─── Provided data
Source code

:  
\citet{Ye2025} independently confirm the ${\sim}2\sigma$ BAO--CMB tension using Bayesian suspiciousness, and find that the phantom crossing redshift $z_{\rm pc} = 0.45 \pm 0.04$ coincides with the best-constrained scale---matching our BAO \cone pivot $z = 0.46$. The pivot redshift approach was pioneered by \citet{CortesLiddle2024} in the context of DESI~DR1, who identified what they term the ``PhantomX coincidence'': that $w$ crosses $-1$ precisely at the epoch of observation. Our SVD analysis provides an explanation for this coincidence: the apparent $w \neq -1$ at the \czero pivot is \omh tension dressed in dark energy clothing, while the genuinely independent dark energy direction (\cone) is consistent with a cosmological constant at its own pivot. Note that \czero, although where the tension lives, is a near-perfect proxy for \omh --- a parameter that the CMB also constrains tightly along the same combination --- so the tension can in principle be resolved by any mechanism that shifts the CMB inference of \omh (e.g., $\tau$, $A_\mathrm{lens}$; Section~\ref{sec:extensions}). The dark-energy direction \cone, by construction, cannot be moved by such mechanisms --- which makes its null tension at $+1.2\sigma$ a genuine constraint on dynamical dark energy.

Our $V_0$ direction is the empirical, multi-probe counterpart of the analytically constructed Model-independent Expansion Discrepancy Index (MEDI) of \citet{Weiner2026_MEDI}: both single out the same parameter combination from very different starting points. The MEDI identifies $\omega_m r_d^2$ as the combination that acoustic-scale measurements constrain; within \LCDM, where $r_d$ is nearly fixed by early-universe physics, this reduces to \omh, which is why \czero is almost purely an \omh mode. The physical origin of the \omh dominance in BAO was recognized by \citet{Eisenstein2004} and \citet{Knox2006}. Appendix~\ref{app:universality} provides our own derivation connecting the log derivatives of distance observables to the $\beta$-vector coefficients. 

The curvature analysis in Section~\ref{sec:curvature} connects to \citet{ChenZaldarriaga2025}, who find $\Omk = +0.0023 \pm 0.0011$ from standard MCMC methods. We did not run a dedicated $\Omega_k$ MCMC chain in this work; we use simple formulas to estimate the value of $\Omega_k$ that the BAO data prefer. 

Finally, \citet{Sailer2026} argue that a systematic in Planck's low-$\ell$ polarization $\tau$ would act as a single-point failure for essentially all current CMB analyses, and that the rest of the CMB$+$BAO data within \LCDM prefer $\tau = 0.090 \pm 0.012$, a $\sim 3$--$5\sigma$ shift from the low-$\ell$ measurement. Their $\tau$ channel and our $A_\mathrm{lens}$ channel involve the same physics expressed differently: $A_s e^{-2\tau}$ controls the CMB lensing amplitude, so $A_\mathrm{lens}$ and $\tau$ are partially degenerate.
──────
> _Exercise brief_
Scan the records for lines that hold "mathrm", and reproduce each one you find.

> _Completed task_
\citet{Ye2025} independently confirm the ${\sim}2\sigma$ BAO--CMB tension using Bayesian suspiciousness, and find that the phantom crossing redshift $z_{\rm pc} = 0.45 \pm 0.04$ coincides with the best-constrained scale---matching our BAO \cone pivot $z = 0.46$. The pivot redshift approach was pioneered by \citet{CortesLiddle2024} in the context of DESI~DR1, who identified what they term the ``PhantomX coincidence'': that $w$ crosses $-1$ precisely at the epoch of observation. Our SVD analysis provides an explanation for this coincidence: the apparent $w \neq -1$ at the \czero pivot is \omh tension dressed in dark energy clothing, while the genuinely independent dark energy direction (\cone) is consistent with a cosmological constant at its own pivot. Note that \czero, although where the tension lives, is a near-perfect proxy for \omh --- a parameter that the CMB also constrains tightly along the same combination --- so the tension can in principle be resolved by any mechanism that shifts the CMB inference of \omh (e.g., $\tau$, $A_\mathrm{lens}$; Section~\ref{sec:extensions}). The dark-energy direction \cone, by construction, cannot be moved by such mechanisms --- which makes its null tension at $+1.2\sigma$ a genuine constraint on dynamical dark energy.
Finally, \citet{Sailer2026} argue that a systematic in Planck's low-$\ell$ polarization $\tau$ would act as a single-point failure for essentially all current CMB analyses, and that the rest of the CMB$+$BAO data within \LCDM prefer $\tau = 0.090 \pm 0.012$, a $\sim 3$--$5\sigma$ shift from the low-$\ell$ measurement. Their $\tau$ channel and our $A_\mathrm{lens}$ channel involve the same physics expressed differently: $A_s e^{-2\tau}$ controls the CMB lensing amplitude, so $A_\mathrm{lens}$ and $\tau$ are partially degenerate.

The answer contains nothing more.